Brain Research UK - Royal College of Surgeons of England joint research fellowship
Neurosurgical trainee Milo Hollingworth was awarded this joint research fellowship in 2022, to take forward research aimed ultimately at improving the way in which drugs are delivered to the site of brain tumours.
The treatment of brain tumours is complicated by the difficulty of getting chemotherapy drugs into the brain at a high enough concentration. The blood-brain barrier is a vital protective mechanism, protecting the brain from toxins in the blood, however it also hampers the passage of drugs. It has been an important aspect of failed therapies in the past, not just for brain tumours but other neurological conditions.
Milo’s research is helping to address this problem by developing new drugs that are effective in the treatment of brain cancer AND can be seen on MRI, enabling location, concentration and activity to be tracked in real-time.
Seeing the unseeable: imaging of drug pharmacokinetics in the CNS
When administering drugs for the treatment of brain diseases it is important to know where the drugs are going and in what concentration. For a drug to work, it must be available at the site of action in its active form at the correct concentration and for an appropriate amount of time.
However the brain is a black box when it comes to drug therapy: we can put drugs in and we can measure outcomes (such as changes to the tumour, and length of survival), but we can't see what is happening within the brain. If there is no effect, we don't know why. Is it that the drug itself isn't effective? Is it because the drug isn't getting to the right target, in a high enough concentration?
Not being able to answer these questions limits our ability to develop effective treatments for brain disease and has limited progress for patients with many neurological conditions, including brain tumours.
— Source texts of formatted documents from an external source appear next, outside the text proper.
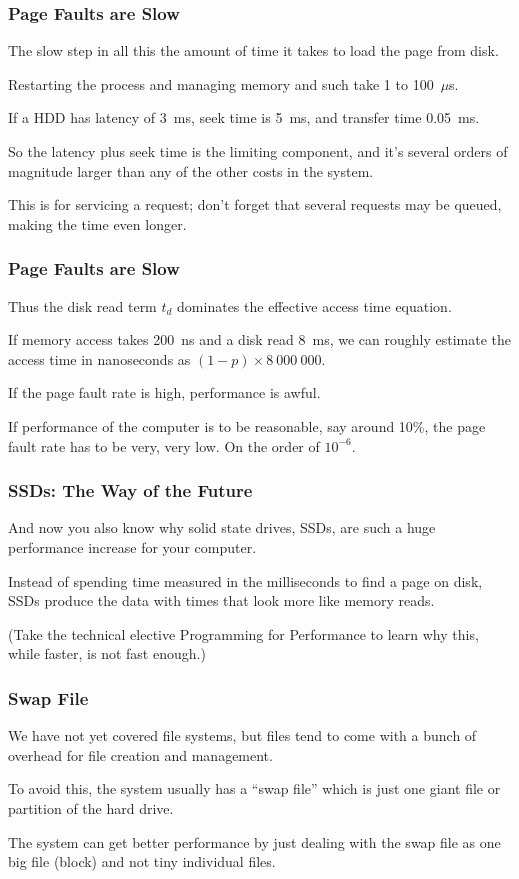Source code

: \begin{frame}
\frametitle{Page Faults are Slow}

The slow step in all this the amount of time it takes to load the page from disk. 

Restarting the process and managing memory and such take 1 to 100~$\mu$s.

If a HDD has latency of 3~ms, seek time is 5~ms, and transfer time 0.05~ms. 

So the latency plus seek time is the limiting component, and it's several orders of magnitude larger than any of the other costs in the system. 

This is for servicing a request; don't forget that several requests may be queued, making the time even longer.

\end{frame}

\begin{frame}
\frametitle{Page Faults are Slow}

Thus the disk read term $t_{d}$ dominates the effective access time equation. 

If memory access takes 200~ns and a disk read 8~ms, we can roughly estimate the access time in nanoseconds as $(1-p) \times 8~000~000$. 

If the page fault rate is high, performance is awful. 

If performance of the computer is to be reasonable, say around 10\%, the page fault rate has to be very, very low. On the order of $10^{-6}$. 

\end{frame}

\begin{frame}
\frametitle{SSDs: The Way of the Future}

And now you also know why solid state drives, SSDs, are such a huge performance increase for your computer. 

Instead of spending time measured in the milliseconds to find a page on disk, SSDs produce the data with times that look more like memory reads.

(Take the technical elective Programming for Performance to learn why this, while faster, is not fast enough.)


\end{frame}

\begin{frame}
\frametitle{Swap File}

We have not yet covered file systems, but files tend to come with a bunch of overhead for file creation and management. 

To avoid this, the system usually has a ``swap file'' which is just one giant file or partition of the hard drive. 

The system can get better performance by just dealing with the swap file as one big file (block) and not tiny individual files.



\end{frame}

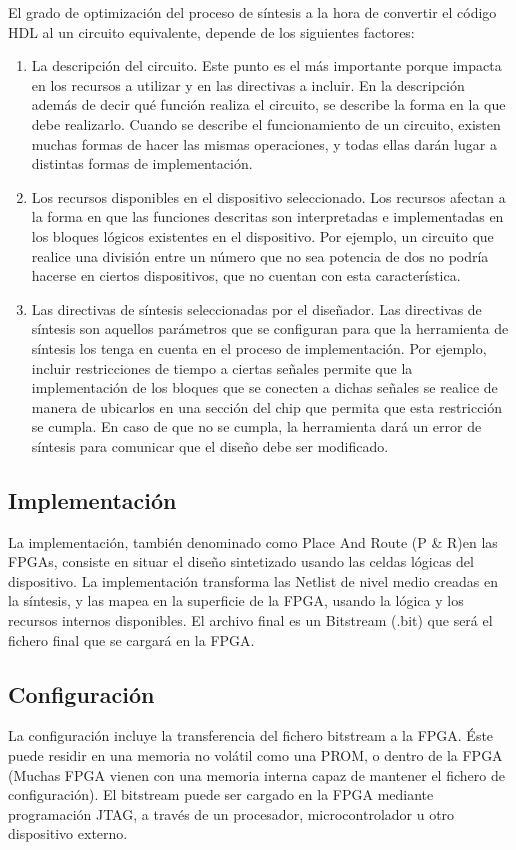 El grado de optimización del proceso de síntesis a la hora de convertir el código HDL al un circuito equivalente, depende de los siguientes factores:
\begin{enumerate}
\item La descripción del circuito.
Este punto es el más importante porque impacta en los recursos a utilizar y en las directivas a incluir. En la descripción además de decir qué función realiza el circuito, se describe la forma en la que debe realizarlo. Cuando se describe el funcionamiento de un circuito, existen muchas formas de hacer las mismas operaciones, y todas ellas darán lugar a distintas formas de implementación.

\item Los recursos disponibles en el dispositivo seleccionado.
Los recursos afectan a la forma en que las funciones descritas son interpretadas e implementadas en los bloques lógicos existentes en el dispositivo. Por ejemplo, un circuito que realice una división entre un número que no sea potencia de dos no podría hacerse en ciertos dispositivos, que no cuentan con esta característica.

\item Las directivas de síntesis seleccionadas por el diseñador.
Las directivas de síntesis son aquellos parámetros que se configuran para que la herramienta de síntesis los tenga en cuenta en el proceso de implementación. Por ejemplo, incluir restricciones de tiempo a ciertas señales permite que la implementación de los bloques que se conecten a dichas señales se realice de manera de ubicarlos en una sección del chip que permita que esta restricción se cumpla. En caso de que no se cumpla, la herramienta dará un error de síntesis para comunicar que el diseño debe ser modificado.
\end{enumerate}


\subsection{Implementación}
La implementación, también denominado como Place And Route (P \& R)en las FPGAs, consiste en situar el diseño sintetizado usando las celdas lógicas del dispositivo. La implementación transforma las Netlist de nivel medio creadas en la síntesis, y las mapea en la superficie de la FPGA, usando la lógica y los recursos internos disponibles. El archivo final es un Bitstream (.bit) que será el fichero final que se cargará en la FPGA.

\subsection{Configuración}
La configuración incluye la transferencia del fichero bitstream a la FPGA. Éste puede residir en una memoria no volátil como una PROM, o dentro de la FPGA (Muchas FPGA vienen con una memoria  interna capaz de mantener el fichero de configuración). El bitstream puede ser cargado en la FPGA mediante programación JTAG, a través de un procesador, microcontrolador u otro dispositivo externo.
Not being able to understand why treatments fail makes failure very expensive.
Milo and colleagues have begun to address these questions by developing drugs that are magnetic resonance imaging (MRI) active – that is, drugs that are modified with molecules that are visible using MRI. When injected into the brain, therefore, their location, concentration and activity (‘pharmocokinetics’) can be visualised and monitored.
In particular, the team has developed an MRI-active version of Olaparib, a targeted drug used in the treatment of some cancers, and which has shown some effectiveness against the brain tumour medulloblastoma in laboratory testing.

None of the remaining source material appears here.